Purity law is an extremely complex area of halakha, and most people are insufficiently qualified to be able to issue the sorts of rulings on this that were issued by Rav Elyashiv. To provide a very brief explanation of what is going on in the above picture, it is first important to bear in mind a couple of things. For a start, the biblical prohibition of a kohen defiling himself for the dead (eg: Leviticus 21:1-4) is understood by the rabbis, amongst other things, to extend to his inability to enter a cemetery. Secondly, it is also held that corpse impurity, if it rests on top of an object, extends upwards to the sky (Rambam, Hilkhot Tumat Met 19:5).

There is some debate as regards whether or not corpses in Israel transmit impurity through to the surface of the ground anyway, since the law is that they need to be surrounded by slabs between them and the earth, and since the distance between them and the soil constitutes a break in the earth through which the impurity will not travel. This is also the case in Australia, where the law requires corpses to be placed in a box, rather than directly into the ground itself. The general understanding, however, is that since the slabs sink down with time until they are touching the body (and since the box deteriorates) the corpse impurity is still transmitted to the surface of the earth and, from there, upwards to the sky. All of this only applies to the corpses of Jews.

There is a mishna in Eruvin 3:1 (26b-27a), which speaks of the food that one uses in order to symbolically extend the “Shabbat boundary”: the maximum distance that one can walk on Shabbat. This is also not a simple area of legislation, but the only important aspect of it, so far as this particular issue is concerned, is that the food be placed in a location that can be accessed by the person who is utilising it for this purpose. That would seem to mean, then, that if it were going to be used by a priest, it cannot be placed in a cemetery. Rabbi Yehuda, however, says that it can be placed there, since the priest can theoretically make a barrier for himself and enter.

What is a barrier? Technically, it needs to be a completely sealed object, which retains its own shape, and which is comprised of something that does not contract impurity – such as thick plastic, in the case of this ruling. There are problems with doing this on an airplane (some of which are so obvious that they don’t bear mentioning), and the easiest solution is to simply not take flights that are going to go over Jewish cemeteries. That, by the way, is what most people do. But Rav Elyashiv understood the relevant passages to technically permit something of this nature and, notwithstanding the fact that it might be forbidden by the crew onboard the plane, it can assist a kohen who is forced to fly on a plane that, due to unforeseen circumstances, is now going to be flying over a cemetery. How the bag is sealed, whether or not (and when) it can be punctured to allow air holes, as well as the necessary thickness of the bag, etc, are all things that are explained in his ruling.
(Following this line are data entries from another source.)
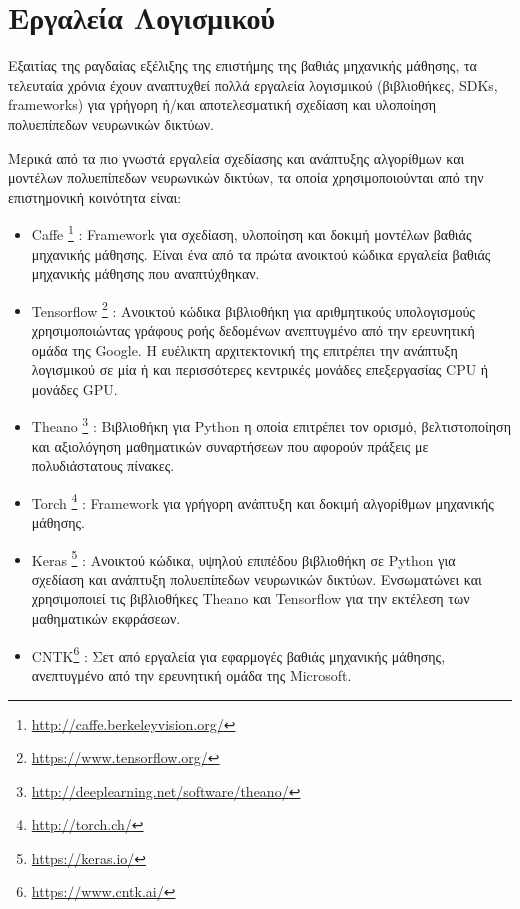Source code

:\section{Εργαλεία Λογισμικού}
\label{sec:dnn_sw}

Εξαιτίας της ραγδαίας εξέλιξης της επιστήμης της βαθιάς μηχανικής μάθησης,
τα τελευταία χρόνια έχουν αναπτυχθεί πολλά εργαλεία λογισμικού (βιβλιοθήκες, SDKs, frameworks)
για γρήγορη ή/και αποτελεσματική σχεδίαση και υλοποίηση πολυεπίπεδων νευρωνικών δικτύων.

Μερικά από τα πιο γνωστά εργαλεία
σχεδίασης και ανάπτυξης αλγορίθμων και μοντέλων πολυεπίπεδων νευρωνικών δικτύων, τα οποία
χρησιμοποιούνται από την επιστημονική κοινότητα είναι:
\begin{itemize}
  \item{Caffe \footnote{\url{http://caffe.berkeleyvision.org/}} %
      \cite{jia2014caffe}:
    Framework για σχεδίαση, υλοποίηση και δοκιμή μοντέλων βαθιάς μηχανικής μάθησης.
    Είναι ένα από τα πρώτα ανοικτού κώδικα εργαλεία βαθιάς μηχανικής μάθησης που αναπτύχθηκαν.}
  \item{Tensorflow \footnote{\url{https://www.tensorflow.org/}} %
      \cite{DBLP:journals/corr/AbadiBCCDDDGIIK16}:
    Ανοικτού κώδικα βιβλιοθήκη για αριθμητικούς υπολογισμούς χρησιμοποιώντας
    γράφους ροής δεδομένων ανεπτυγμένο από την ερευνητική ομάδα της Google.
    Η ευέλικτη αρχιτεκτονική της επιτρέπει την ανάπτυξη
    λογισμικού σε μία ή και περισσότερες κεντρικές μονάδες επεξεργασίας CPU ή μονάδες GPU.}
  \item{Theano \footnote{\url{http://deeplearning.net/software/theano/}}
      \cite{2016arXiv160502688full}\cite{bergstra+al:2010-scipy}\cite{Bastien-Theano-2012}: %
      Βιβλιοθήκη για Python η οποία επιτρέπει τον ορισμό, βελτιστοποίηση και αξιολόγηση
      μαθηματικών συναρτήσεων που αφορούν πράξεις με πολυδιάστατους πίνακες.}
  \item{Torch \footnote{\url{http://torch.ch/}} %
      \cite{collobert2002torch}\cite{collobert2011torch7}\cite{collobert2012implementing}:
    Framework για γρήγορη ανάπτυξη και δοκιμή αλγορίθμων μηχανικής μάθησης.}
  \item{Keras \footnote{\url{https://keras.io/}} \cite{chollet2015keras}:
      Ανοικτού κώδικα, υψηλού επιπέδου βιβλιοθήκη σε Python για σχεδίαση και ανάπτυξη
      πολυεπίπεδων νευρωνικών δικτύων. Ενσωματώνει και χρησιμοποιεί
      τις βιβλιοθήκες Theano και Tensorflow για την εκτέλεση των μαθηματικών εκφράσεων.}
  \item{CNTK\footnote{\url{https://www.cntk.ai/}} \cite{Seide:2016:CMO:2939672.2945397}:
    Σετ από εργαλεία για εφαρμογές βαθιάς μηχανικής μάθησης, ανεπτυγμένο από την ερευνητική ομάδα της Microsoft.}
\end{itemize}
In the Talmud’s elucidation of the mishna that I mentioned (Eruvin 30b), a debate is recorded between Rebbi and Rabbi Yosi as regards whether or not a priest who has been placed inside a box can be carried through the cemetery by others. Rebbi rules that he would become impure as a result, while Rabbi Yosi rules that he is pure. The way that the Talmud understands this debate is that a moving box is considered by Rabbi Yosi to be an obstacle to impurity (ie: “like a tent”), while Rebbi considers it no such obstacle.

The Rambam codifies the opinion of Rebbi: a moving box is not to be considered “like a tent”, and won’t block the impurity. For our purposes, that means that while a thick plastic bag (which cannot receive impurity at all) will protect the kohen, the airplane in which he is sitting (being that it is a “moving box” made chiefly out of metal) will not.

That said, however, there is another factor at play here as well, and one that explains why the vastly overwhelming majority of Torah observant kohanim would not behave in the fashion depicted above.

There are two components to the prohibition of a priest entering the cemetery: that he not physically enter the cemetery (or pass above it), and that he maintain his purity. Only the first of those two components remains in effect today, since with the absence of any contemporary means of divesting oneself of corpse impurity, and given the ease with which it is transferred, we are all of us impure.

As such, most people would not adopt the practice that is depicted in the image. By avoiding flights that fly over major Jewish cemeteries (and El-Al discloses which of their flights do and which do not), a concerned kohen is able to travel by plane and also fulfil his interpretation of this legislation. In the unforeseen event that he needs to change flights at the last minute, or his plane is rerouted, the issue is out of his control. He is not transgressing, therefore, by being onboard the plane. For him to construct a barrier around himself would be to try and fulfil the second component of the mitzvah, which is to maintain his purity: a moot point, given that he lost it already long ago.

While most people would therefore view the above practice as an unnecessary stringency, it is probably worth mentioning that haredim who adopt it are unlikely to see it as anything other than a practical solution to a contemporary halakhic problem. The stringent position would be to stay at home.





Moya

10 04 2013

This haunting piece is “Moya”, the opening track on Godspeed You! Black Emperor’s 1999 EP, “Slow Riot for New Zerø Kanada”. The image displayed is that of the album’s cover: two words in Hebrew, which are translated by the familiar King James Version as “without form, and void”. As a phrase, it appears both in Genesis 1:2 and in Jeremiah 4:23. Both are descriptions of the earth at the beginning of creation, but the second text also alludes to what the world will be like for a time after God brings destruction upon it.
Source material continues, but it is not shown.